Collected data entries
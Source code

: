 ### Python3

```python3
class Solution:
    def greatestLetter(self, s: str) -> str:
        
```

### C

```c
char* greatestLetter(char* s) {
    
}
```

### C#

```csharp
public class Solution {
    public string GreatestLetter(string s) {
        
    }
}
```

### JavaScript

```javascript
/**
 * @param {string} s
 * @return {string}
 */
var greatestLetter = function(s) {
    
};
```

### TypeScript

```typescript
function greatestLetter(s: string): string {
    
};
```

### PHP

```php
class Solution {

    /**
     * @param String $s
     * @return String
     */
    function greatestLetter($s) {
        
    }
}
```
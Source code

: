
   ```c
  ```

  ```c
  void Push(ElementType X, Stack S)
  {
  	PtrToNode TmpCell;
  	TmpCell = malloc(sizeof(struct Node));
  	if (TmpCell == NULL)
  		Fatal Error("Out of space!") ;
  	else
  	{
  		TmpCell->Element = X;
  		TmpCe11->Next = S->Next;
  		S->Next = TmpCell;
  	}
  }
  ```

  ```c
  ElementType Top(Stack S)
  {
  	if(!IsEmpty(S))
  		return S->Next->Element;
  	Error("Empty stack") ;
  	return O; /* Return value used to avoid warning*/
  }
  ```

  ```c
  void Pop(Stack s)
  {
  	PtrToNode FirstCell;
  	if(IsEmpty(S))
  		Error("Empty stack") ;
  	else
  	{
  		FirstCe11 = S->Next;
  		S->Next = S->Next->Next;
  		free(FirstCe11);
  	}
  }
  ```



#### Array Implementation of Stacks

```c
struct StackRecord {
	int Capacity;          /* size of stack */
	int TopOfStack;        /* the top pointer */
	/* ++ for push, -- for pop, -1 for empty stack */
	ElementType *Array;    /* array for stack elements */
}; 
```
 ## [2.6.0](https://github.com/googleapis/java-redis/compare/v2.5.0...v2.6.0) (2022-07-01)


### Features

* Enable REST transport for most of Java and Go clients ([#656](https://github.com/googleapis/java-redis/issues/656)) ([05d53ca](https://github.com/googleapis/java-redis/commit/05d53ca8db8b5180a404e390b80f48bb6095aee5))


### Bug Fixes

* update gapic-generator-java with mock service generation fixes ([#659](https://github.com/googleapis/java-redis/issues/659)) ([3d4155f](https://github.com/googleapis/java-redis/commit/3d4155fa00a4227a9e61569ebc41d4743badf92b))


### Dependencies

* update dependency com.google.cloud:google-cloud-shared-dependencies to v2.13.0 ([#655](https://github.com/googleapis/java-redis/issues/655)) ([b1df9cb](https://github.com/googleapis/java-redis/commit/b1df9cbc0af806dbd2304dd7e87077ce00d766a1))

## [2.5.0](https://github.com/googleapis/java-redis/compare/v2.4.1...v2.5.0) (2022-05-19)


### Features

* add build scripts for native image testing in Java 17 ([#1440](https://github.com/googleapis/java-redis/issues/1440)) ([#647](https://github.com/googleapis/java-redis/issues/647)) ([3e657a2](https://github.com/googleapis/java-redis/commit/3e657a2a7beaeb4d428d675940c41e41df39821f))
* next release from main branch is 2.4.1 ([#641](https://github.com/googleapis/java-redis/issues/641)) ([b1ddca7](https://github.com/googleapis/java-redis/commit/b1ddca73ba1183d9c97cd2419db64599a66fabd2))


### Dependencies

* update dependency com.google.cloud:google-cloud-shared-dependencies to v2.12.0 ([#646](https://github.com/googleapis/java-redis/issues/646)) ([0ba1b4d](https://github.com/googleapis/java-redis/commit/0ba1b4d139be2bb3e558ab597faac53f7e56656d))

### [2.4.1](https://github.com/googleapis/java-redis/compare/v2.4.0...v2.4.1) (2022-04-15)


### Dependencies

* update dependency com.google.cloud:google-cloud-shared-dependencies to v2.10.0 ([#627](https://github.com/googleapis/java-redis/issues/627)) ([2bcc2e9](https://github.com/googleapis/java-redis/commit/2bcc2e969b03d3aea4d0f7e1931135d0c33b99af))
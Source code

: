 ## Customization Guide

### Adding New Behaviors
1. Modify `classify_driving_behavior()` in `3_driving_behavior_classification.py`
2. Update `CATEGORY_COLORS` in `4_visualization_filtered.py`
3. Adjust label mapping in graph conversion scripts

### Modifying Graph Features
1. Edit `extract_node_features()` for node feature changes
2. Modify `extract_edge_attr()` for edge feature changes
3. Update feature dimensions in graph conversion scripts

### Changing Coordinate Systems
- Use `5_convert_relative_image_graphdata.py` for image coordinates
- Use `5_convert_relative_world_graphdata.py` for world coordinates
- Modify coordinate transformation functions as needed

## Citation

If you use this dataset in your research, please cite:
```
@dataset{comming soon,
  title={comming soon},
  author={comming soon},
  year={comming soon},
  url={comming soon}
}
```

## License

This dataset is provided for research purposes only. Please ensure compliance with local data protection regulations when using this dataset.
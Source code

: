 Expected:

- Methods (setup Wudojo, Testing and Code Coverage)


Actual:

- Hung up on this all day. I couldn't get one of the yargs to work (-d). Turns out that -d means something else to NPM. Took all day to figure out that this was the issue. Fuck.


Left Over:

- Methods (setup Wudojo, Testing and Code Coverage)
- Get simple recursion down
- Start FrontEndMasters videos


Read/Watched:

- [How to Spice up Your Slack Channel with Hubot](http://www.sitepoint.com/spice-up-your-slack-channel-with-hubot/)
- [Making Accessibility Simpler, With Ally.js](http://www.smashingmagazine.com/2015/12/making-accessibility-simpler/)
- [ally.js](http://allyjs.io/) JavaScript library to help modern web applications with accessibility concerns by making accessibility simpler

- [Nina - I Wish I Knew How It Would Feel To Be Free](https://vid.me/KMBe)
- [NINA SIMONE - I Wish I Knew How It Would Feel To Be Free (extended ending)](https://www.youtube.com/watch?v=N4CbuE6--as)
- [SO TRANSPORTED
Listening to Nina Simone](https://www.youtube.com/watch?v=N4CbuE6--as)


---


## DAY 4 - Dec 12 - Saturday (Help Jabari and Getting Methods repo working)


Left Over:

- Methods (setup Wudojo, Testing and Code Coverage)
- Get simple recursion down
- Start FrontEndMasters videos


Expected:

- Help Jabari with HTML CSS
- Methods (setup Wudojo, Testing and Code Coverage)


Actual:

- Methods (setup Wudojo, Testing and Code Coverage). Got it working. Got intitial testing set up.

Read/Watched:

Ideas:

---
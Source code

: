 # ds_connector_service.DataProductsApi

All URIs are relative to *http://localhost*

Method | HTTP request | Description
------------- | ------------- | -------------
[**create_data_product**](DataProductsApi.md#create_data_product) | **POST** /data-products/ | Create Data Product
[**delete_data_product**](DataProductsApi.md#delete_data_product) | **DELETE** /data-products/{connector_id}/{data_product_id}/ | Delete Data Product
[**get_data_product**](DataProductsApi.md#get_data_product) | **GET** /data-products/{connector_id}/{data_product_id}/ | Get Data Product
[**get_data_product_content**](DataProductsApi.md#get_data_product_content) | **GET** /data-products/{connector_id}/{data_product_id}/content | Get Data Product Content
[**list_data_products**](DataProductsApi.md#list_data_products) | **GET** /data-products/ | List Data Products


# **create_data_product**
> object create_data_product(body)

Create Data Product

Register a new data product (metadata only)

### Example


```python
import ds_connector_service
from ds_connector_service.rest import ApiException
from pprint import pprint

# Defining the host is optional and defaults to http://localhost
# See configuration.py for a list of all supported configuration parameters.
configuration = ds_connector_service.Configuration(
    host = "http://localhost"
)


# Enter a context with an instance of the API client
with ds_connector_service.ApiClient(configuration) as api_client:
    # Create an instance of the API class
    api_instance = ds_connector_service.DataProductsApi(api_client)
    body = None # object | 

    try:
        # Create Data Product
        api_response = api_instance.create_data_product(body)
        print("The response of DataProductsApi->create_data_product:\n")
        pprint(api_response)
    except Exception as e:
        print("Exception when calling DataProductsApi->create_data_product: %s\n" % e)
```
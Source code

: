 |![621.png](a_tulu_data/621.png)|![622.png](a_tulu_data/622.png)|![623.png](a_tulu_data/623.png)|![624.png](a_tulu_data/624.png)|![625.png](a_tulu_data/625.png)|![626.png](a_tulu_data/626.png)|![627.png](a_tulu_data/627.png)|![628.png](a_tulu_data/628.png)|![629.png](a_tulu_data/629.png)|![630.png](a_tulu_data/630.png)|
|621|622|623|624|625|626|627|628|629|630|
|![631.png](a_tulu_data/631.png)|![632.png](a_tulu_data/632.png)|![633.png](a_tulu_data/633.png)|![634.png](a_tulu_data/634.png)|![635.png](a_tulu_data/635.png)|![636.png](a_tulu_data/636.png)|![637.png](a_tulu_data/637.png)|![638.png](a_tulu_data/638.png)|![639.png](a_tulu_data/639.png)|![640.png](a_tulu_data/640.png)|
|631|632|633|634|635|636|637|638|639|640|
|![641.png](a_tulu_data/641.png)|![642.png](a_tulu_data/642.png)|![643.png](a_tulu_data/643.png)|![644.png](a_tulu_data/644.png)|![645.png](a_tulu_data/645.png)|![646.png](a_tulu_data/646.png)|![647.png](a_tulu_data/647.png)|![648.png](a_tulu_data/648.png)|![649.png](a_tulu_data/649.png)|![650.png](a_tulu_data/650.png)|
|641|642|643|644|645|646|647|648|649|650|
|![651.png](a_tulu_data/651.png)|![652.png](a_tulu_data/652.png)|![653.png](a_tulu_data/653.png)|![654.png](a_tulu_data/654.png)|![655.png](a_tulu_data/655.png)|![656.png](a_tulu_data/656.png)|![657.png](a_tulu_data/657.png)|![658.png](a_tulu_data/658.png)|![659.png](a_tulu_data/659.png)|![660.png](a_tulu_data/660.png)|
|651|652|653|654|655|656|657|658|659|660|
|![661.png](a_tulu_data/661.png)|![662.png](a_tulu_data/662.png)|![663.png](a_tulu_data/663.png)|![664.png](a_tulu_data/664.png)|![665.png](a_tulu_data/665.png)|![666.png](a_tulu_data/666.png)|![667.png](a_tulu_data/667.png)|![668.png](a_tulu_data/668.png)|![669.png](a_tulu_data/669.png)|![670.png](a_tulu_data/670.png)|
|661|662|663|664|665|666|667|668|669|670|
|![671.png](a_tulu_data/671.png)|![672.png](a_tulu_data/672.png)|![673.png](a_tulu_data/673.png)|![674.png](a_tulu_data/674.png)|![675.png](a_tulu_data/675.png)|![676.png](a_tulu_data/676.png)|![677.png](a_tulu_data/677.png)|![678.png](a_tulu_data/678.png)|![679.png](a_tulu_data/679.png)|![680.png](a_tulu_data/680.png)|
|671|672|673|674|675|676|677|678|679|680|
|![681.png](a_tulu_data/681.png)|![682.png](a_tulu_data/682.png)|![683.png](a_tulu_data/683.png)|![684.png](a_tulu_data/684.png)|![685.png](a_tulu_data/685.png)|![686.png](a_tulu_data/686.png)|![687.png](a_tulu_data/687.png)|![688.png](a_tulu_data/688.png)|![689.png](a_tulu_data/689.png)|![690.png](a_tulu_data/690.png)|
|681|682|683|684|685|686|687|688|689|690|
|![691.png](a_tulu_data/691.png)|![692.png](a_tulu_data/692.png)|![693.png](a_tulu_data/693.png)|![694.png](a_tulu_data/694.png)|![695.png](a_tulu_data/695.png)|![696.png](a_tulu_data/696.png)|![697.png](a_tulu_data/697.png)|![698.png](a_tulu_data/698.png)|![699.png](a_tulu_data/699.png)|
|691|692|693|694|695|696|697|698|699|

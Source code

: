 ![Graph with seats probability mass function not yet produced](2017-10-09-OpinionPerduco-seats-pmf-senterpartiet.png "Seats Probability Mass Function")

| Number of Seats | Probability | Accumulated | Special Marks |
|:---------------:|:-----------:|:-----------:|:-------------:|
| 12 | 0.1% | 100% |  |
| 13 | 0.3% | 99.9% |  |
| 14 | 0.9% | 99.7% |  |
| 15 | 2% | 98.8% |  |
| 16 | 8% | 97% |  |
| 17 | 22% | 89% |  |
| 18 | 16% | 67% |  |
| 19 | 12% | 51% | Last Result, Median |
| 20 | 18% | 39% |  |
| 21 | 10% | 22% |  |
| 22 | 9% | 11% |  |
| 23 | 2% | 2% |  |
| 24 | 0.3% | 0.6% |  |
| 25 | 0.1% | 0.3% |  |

**Task instructions:**
Scan the records above, then copy out each line that mentions "Wish".

**Result of this exercise:**
- [Nina - I Wish I Knew How It Would Feel To Be Free](https://vid.me/KMBe)
- [NINA SIMONE - I Wish I Knew How It Would Feel To Be Free (extended ending)](https://www.youtube.com/watch?v=N4CbuE6--as)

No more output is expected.